Flying for me today is more an ordeal than a pleasure; I’d just as soon take the bus. Only they don’t go to Brussels from here.
November 16, 2014, by Robert Wright in New York for The Financial Times.
Airbus’s design for a future aircraft looks less like a conventional airliner and more like something from a 1950s sci-fi comic. If a patent application filed by the European aerospace and defence group takes off, future passengers could fasten their seat belts in cabins shaped like giant doughnuts – or flying saucers.
The UFO-like shape addresses a problem facing aircraft designers. Cylindrical shapes are good at containing the stresses of pressurised cabins but huge pressures on the cylinder’s front and rear ends need to be managed with strong, heavy structures.
“The purpose of the invention is particularly to provide a simple, economic and efficient solution to these problems, or at least partially overcome the . . . disadvantages,” the application says.
Airbus said although the design was worthwhile enough to protect with a patent – like about 6,000 other ideas its engineers devise every year – it was not an immediate prospect for shuttling passengers from Heathrow to JFK. “This is not something that’s currently under active development,” Airbus said.

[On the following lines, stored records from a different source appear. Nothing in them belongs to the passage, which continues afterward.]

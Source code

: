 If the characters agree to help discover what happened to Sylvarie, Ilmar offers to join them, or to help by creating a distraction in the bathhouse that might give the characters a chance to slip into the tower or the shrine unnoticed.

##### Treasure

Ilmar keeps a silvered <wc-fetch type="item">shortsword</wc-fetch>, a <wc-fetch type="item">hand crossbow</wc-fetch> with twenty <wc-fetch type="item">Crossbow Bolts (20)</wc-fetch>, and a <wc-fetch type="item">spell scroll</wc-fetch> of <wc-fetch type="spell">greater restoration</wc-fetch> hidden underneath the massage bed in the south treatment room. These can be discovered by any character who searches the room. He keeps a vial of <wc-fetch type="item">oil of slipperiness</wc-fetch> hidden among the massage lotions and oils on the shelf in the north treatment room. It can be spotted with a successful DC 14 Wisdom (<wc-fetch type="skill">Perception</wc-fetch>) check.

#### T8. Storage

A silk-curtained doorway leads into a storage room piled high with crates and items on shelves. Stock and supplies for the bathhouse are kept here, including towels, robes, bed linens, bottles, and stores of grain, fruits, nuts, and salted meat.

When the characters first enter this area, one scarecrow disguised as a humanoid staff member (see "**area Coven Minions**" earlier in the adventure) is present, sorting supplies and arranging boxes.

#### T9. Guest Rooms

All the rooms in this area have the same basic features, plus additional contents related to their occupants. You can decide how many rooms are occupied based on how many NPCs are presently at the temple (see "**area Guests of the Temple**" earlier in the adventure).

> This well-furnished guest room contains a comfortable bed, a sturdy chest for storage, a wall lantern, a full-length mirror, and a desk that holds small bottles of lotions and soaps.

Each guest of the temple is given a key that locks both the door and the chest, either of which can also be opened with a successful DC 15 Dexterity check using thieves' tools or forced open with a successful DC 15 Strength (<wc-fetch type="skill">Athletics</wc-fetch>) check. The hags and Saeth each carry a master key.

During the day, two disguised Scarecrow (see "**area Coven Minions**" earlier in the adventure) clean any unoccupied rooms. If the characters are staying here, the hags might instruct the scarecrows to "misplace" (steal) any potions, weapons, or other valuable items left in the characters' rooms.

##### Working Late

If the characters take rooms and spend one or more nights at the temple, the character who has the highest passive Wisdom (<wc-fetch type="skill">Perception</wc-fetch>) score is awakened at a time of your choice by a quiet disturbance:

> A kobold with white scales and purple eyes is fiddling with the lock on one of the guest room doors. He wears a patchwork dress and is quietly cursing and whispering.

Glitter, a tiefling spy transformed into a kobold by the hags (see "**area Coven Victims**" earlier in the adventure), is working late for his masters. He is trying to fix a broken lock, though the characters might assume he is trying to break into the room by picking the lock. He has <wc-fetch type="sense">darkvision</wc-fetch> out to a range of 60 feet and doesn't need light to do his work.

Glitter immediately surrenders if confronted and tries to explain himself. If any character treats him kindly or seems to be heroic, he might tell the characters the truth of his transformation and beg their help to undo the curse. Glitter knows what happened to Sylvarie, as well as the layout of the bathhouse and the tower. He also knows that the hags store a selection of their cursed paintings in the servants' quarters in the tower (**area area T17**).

Other bizarre and futuristic ideas that the company have patented include the idea of an economy class seat for standing passengers shaped like a bicycle saddle; immersive virtual reality helmets for delivering in-flight entertainment; and, most alarmingly of all, a windowless cockpit.
The “flying doughnut”, however, is the company’s most radical reinvention of aircraft structure. The “simple and efficient” solution would involve passengers’ not only receiving their in-flight meals from trolleys negotiating curved aisles but also learning an entirely new way of boarding. Diagrams in the patent application show passengers entering the aircraft through steps leading up to doors arranged around the hole in the doughnut’s middle.
The design fits with the concepts some aerospace companies have been considering as they pursue the next step in fuel efficiency. Chris Lorence, general manager of engineering technologies at GE Aviation, General Electric’s aero engine arm, said designs such as Airbus’s could be aerodynamically more efficient than traditional designs. “It is an approach that reduces the overall fuel burn for the aircraft,” he says.
Loren Thompson, an analyst at the Virginia-based Lexington Institute, which receives funding from Airbus’s rival Boeing, expressed the scepticism that many would-be passengers might feel. “I’ve never seen anyone suggest anything like this in a heavier-than-air system,” he said, likening the craft to an airship or space vehicle.